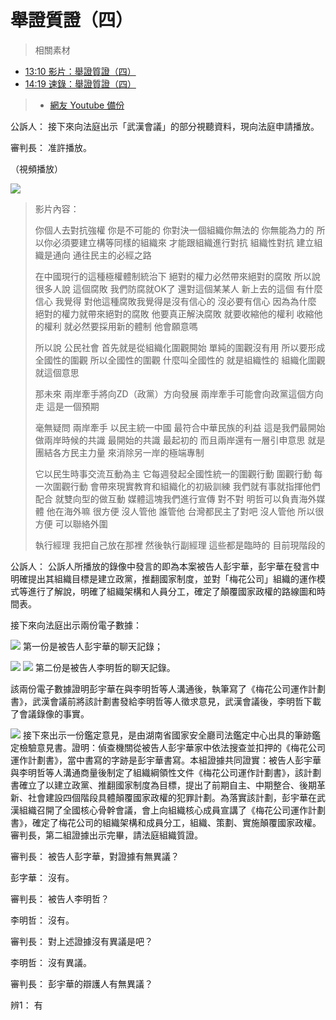 舉證質證（四）
===

> 相關素材
- [13:10 影片：舉證質證（四）](http://www.weibo.com/3960688335/Flj1SmsXn?from=page_1001063960688335_profile&wvr=6&mod=weibotime)
- [14:19 速錄：舉證質證（四）](http://www.weibo.com/3960688335/FljtNomvY?from=page_1001063960688335_profile&wvr=6&mod=weibotime)
> - [網友 Youtube 備份](https://www.youtube.com/watch?v=nQhve1ymXnc&index=7&list=PLiYVWrSWkXAZM-kYJs1XOst3ZgC8U7OVD)

公訴人：
接下來向法庭出示「武漢會議」的部分視聽資料，現向法庭申請播放。

審判長：
准許播放。

（視頻播放）

[![](https://i.imgur.com/GHoO3wB.png)](https://youtu.be/nQhve1ymXnc?t=12)
> 影片內容：
>
> 你個人去對抗強權  你是不可能的
> 你對決一個組織你無法的  你無能為力的
> 所以你必須要建立構等同樣的組織來
> 才能跟組織進行對抗
> 組織性對抗
> 建立組織是通向
> 通往民主的必經之路
>
> 在中國現行的這種極權體制統治下
> 絕對的權力必然帶來絕對的腐敗
> 所以說
> 很多人說  這個腐敗
> 我們防腐就OK了
> 還對這個某某人
> 新上去的這個
> 有什麼信心
> 我覺得
> 對他這種腐敗我覺得是沒有信心的
> 沒必要有信心
> 因為為什麼
> 絕對的權力就帶來絕對的腐敗
> 他要真正解決腐敗
> 就要收縮他的權利
> 收縮他的權利
> 就必然要採用新的體制
> 他會願意嗎
>
> 所以說  公民社會
> 首先就是從組織化圍觀開始
> 單純的圍觀沒有用
> 所以要形成全國性的圍觀
> 所以全國性的圍觀
> 什麼叫全國性的
> 就是組織性的
> 組織化圍觀
> 就這個意思
>
> 那未來
> 兩岸牽手將向ZD（政黨）方向發展
> 兩岸牽手可能會向政黨這個方向走
> 這是一個預期
>
> 毫無疑問
> 兩岸牽手  以民主統一中國
> 最符合中華民族的利益
> 這是我們最開始做兩岸時候的共識
> 最開始的共識  最起初的
> 而且兩岸還有一層引申意思
> 就是團結各方民主力量
> 來消除另一岸的極端專制
>
> 它以民生時事交流互動為主
> 它每週發起全國性統一的圍觀行動
> 圍觀行動
> 每一次圍觀行動
> 會帶來現實教育和組織化的初級訓練
> 我們就有事就指揮他們配合
> 就雙向型的做互動
> 媒體這塊我們進行宣傳  對不對
> 明哲可以負責海外媒體
> 他在海外嘛
> 很方便
> 沒人管他
> 誰管他
> 台灣都民主了對吧
> 沒人管他  所以很方便
> 可以聯絡外圍
>
> 執行經理  我把自己放在那裡
> 然後執行副經理
> 這些都是臨時的
> 目前現階段的

公訴人：
公訴人所播放的錄像中發言的即為本案被告人彭宇華，彭宇華在發言中明確提出其組織目標是建立政黨，推翻國家制度，並對「梅花公司」組織的運作模式等進行了解說，明確了組織架構和人員分工，確定了顛覆國家政權的路線圖和時間表。

接下來向法庭出示兩份電子數據：

[![](https://i.imgur.com/Xu1DL0e.png)](https://youtu.be/nQhve1ymXnc?t=145)
第一份是被告人彭宇華的聊天記錄；

[![](https://i.imgur.com/eghzf27.png)](https://youtu.be/nQhve1ymXnc?t=150)
[![](https://i.imgur.com/h8VNzFZ.png)](https://youtu.be/nQhve1ymXnc?t=152)
第二份是被告人李明哲的聊天記錄。

該兩份電子數據證明彭宇華在與李明哲等人溝通後，執筆寫了《梅花公司運作計劃書》，武漢會議前將該計劃書發給李明哲等人徵求意見，武漢會議後，李明哲下載了會議錄像的事實。

[![](https://i.imgur.com/9LZD18I.png)](https://youtu.be/nQhve1ymXnc?t=180)
接下來出示一份鑑定意見，是由湖南省國家安全廳司法鑑定中心出具的筆跡鑑定檢驗意見書。證明：偵查機關從被告人彭宇華家中依法搜查並扣押的《梅花公司運作計劃書》，當中書寫的字跡是彭宇華書寫。本組證據共同證實：被告人彭宇華與李明哲等人溝通商量後制定了組織綱領性文件《梅花公司運作計劃書》，該計劃書確立了以建立政黨、推翻國家制度為目標，提出了前期自主、中期整合、後期革新、社會建設四個階段具體顛覆國家政權的犯罪計劃。為落實該計劃，彭宇華在武漢組織召開了全國核心骨幹會議，會上向組織核心成員宣講了《梅花公司運作計劃書》，確定了梅花公司的組織架構和成員分工，組織、策劃、實施顛覆國家政權。審判長，第二組證據出示完畢，請法庭組織質證。

審判長：
被告人彭字華，對證據有無異議？

彭字華：
沒有。

審判長：
被告人李明哲？

李明哲：
沒有。

審判長：
對上述證據沒有異議是吧？

李明哲：
沒有異議。

審判長：
彭宇華的辯護人有無異議？

辨1：
有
* * * *
* _Exercise description_:
Find the word "weibotime" in the entries above. Copy every line that has it.

* _Task output_:
- [13:10 影片：舉證質證（四）](http://www.weibo.com/3960688335/Flj1SmsXn?from=page_1001063960688335_profile&wvr=6&mod=weibotime)
- [14:19 速錄：舉證質證（四）](http://www.weibo.com/3960688335/FljtNomvY?from=page_1001063960688335_profile&wvr=6&mod=weibotime)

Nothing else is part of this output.